▶ [What you will do]:
The answer must consist of every line from the entries below that contains the word "시스템에".

Stored data entries

========

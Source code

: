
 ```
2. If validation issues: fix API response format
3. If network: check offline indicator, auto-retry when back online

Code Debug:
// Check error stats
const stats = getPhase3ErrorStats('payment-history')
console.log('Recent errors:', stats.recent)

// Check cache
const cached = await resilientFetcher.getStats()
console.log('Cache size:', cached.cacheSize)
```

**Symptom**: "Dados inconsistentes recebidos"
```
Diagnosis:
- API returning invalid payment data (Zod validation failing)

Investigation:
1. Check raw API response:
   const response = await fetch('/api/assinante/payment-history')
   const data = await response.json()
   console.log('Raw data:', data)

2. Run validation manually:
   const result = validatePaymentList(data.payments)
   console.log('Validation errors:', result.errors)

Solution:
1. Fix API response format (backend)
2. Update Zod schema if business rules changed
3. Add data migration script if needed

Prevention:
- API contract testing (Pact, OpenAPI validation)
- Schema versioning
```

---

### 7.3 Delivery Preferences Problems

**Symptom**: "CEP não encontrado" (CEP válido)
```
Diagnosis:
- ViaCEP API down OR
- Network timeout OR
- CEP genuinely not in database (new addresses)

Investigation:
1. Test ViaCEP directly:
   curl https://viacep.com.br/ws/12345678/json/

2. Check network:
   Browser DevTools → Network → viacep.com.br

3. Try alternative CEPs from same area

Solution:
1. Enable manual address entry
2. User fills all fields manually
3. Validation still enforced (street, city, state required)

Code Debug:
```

========

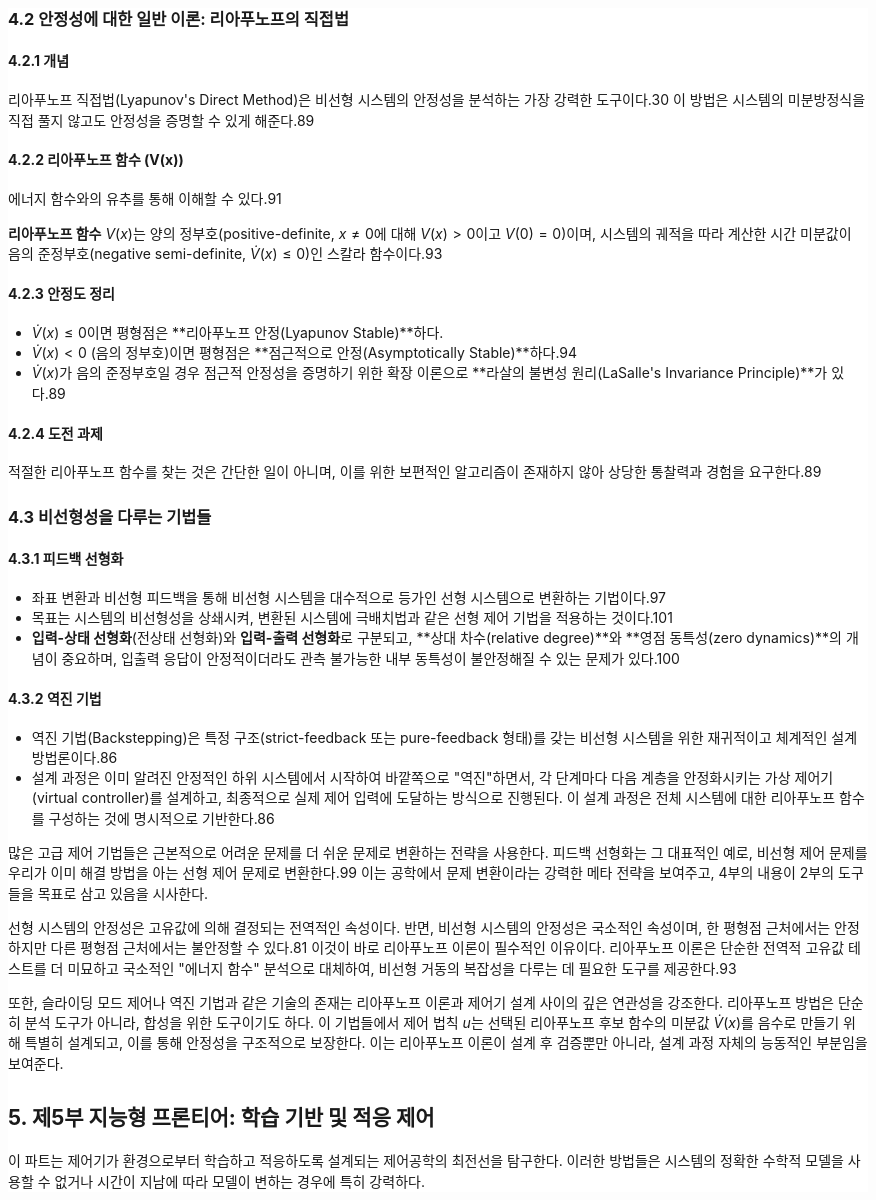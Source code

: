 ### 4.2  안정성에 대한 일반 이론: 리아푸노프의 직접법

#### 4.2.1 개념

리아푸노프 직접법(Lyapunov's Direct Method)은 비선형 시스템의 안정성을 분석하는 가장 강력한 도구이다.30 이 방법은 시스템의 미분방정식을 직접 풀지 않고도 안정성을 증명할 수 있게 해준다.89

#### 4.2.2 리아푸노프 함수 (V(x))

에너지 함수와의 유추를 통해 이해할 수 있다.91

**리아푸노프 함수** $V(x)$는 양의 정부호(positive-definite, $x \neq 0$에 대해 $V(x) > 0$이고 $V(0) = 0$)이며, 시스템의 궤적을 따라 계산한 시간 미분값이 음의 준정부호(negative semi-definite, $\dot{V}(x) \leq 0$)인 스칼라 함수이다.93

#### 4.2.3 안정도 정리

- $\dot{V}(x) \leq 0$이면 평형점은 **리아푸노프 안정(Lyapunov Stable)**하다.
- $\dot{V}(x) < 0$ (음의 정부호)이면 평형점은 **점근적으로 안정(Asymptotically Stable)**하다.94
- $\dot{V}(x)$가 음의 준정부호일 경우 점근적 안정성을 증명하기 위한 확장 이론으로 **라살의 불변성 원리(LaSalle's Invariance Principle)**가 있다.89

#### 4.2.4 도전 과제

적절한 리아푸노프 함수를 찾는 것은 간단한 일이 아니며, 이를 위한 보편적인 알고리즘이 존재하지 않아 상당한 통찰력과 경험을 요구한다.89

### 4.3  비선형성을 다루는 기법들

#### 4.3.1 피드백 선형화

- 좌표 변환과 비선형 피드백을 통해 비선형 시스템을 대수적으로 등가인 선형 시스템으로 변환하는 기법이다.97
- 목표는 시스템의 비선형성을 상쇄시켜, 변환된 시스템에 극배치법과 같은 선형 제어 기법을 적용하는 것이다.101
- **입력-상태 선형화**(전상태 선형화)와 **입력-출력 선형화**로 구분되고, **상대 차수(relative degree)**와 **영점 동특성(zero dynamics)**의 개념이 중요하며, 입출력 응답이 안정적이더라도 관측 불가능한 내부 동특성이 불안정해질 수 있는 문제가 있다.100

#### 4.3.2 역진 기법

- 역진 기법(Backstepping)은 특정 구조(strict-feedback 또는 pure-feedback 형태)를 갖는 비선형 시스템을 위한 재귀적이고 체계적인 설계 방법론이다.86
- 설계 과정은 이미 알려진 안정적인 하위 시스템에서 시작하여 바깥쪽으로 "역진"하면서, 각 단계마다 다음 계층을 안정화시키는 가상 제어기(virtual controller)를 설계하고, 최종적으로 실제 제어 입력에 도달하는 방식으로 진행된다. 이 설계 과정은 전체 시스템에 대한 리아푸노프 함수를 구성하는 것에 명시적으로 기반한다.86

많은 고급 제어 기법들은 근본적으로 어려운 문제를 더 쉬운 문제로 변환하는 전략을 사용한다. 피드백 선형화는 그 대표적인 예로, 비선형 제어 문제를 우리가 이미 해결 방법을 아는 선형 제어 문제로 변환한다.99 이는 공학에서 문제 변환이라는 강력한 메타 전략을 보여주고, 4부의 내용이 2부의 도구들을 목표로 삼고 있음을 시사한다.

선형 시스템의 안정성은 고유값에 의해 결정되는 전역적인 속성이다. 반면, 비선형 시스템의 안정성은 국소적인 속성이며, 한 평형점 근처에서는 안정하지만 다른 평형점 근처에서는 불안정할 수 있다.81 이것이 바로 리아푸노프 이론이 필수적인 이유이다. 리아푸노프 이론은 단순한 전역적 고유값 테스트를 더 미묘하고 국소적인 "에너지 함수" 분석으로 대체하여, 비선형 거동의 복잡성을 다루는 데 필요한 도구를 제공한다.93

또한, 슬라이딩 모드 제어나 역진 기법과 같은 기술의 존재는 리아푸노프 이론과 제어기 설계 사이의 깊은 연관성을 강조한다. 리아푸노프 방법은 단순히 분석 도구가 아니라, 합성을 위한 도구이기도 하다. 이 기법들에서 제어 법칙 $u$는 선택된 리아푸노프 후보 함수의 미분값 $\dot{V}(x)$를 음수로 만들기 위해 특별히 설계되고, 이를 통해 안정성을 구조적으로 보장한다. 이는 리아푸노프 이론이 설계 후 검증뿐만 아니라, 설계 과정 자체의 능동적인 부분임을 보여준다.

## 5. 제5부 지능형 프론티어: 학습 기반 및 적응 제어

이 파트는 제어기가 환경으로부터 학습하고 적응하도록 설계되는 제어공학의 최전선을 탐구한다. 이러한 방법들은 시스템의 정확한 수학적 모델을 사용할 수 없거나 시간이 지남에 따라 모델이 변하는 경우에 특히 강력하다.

========

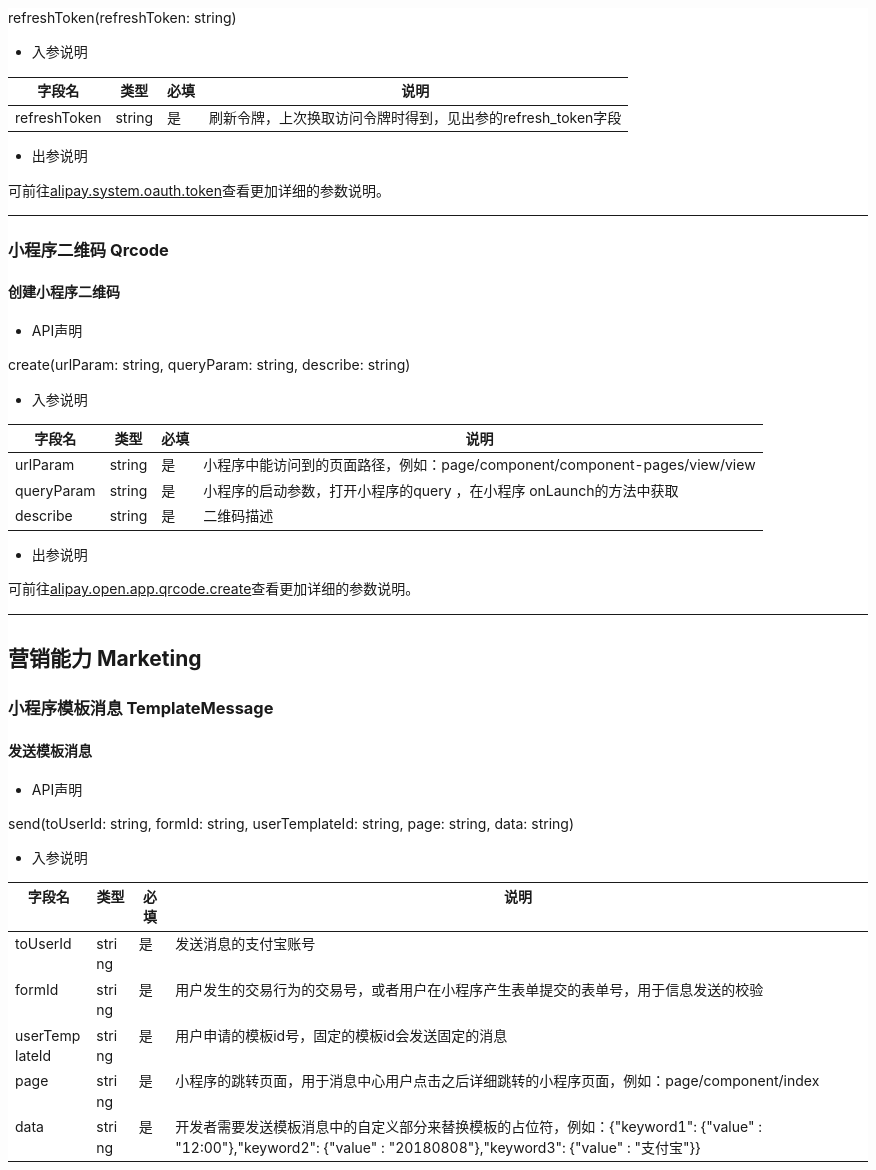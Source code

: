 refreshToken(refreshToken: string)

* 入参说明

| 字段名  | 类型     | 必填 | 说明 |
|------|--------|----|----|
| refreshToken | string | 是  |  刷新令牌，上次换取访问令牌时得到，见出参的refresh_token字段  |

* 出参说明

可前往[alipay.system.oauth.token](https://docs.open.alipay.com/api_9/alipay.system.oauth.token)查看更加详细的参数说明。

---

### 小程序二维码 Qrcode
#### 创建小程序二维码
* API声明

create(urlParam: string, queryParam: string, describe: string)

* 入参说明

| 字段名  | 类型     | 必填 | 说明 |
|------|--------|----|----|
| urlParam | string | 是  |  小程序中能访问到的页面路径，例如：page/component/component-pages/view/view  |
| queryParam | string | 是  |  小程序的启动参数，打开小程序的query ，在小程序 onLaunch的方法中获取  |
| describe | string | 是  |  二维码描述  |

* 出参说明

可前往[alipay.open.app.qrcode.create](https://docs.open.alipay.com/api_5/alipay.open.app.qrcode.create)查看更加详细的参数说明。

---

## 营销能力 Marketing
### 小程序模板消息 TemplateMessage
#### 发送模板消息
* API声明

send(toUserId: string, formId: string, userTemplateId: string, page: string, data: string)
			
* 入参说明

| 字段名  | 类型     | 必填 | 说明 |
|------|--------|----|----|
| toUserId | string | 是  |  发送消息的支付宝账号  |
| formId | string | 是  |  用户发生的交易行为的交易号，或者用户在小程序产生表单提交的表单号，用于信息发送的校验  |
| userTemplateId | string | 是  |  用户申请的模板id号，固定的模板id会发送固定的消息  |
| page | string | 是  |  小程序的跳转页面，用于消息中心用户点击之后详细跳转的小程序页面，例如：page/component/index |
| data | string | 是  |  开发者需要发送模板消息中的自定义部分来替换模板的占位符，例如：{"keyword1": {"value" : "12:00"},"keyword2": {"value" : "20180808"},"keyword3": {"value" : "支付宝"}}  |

========

▶ [Result below]:
- 목표는 시스템의 비선형성을 상쇄시켜, 변환된 시스템에 극배치법과 같은 선형 제어 기법을 적용하는 것이다.101
- 설계 과정은 이미 알려진 안정적인 하위 시스템에서 시작하여 바깥쪽으로 "역진"하면서, 각 단계마다 다음 계층을 안정화시키는 가상 제어기(virtual controller)를 설계하고, 최종적으로 실제 제어 입력에 도달하는 방식으로 진행된다. 이 설계 과정은 전체 시스템에 대한 리아푸노프 함수를 구성하는 것에 명시적으로 기반한다.86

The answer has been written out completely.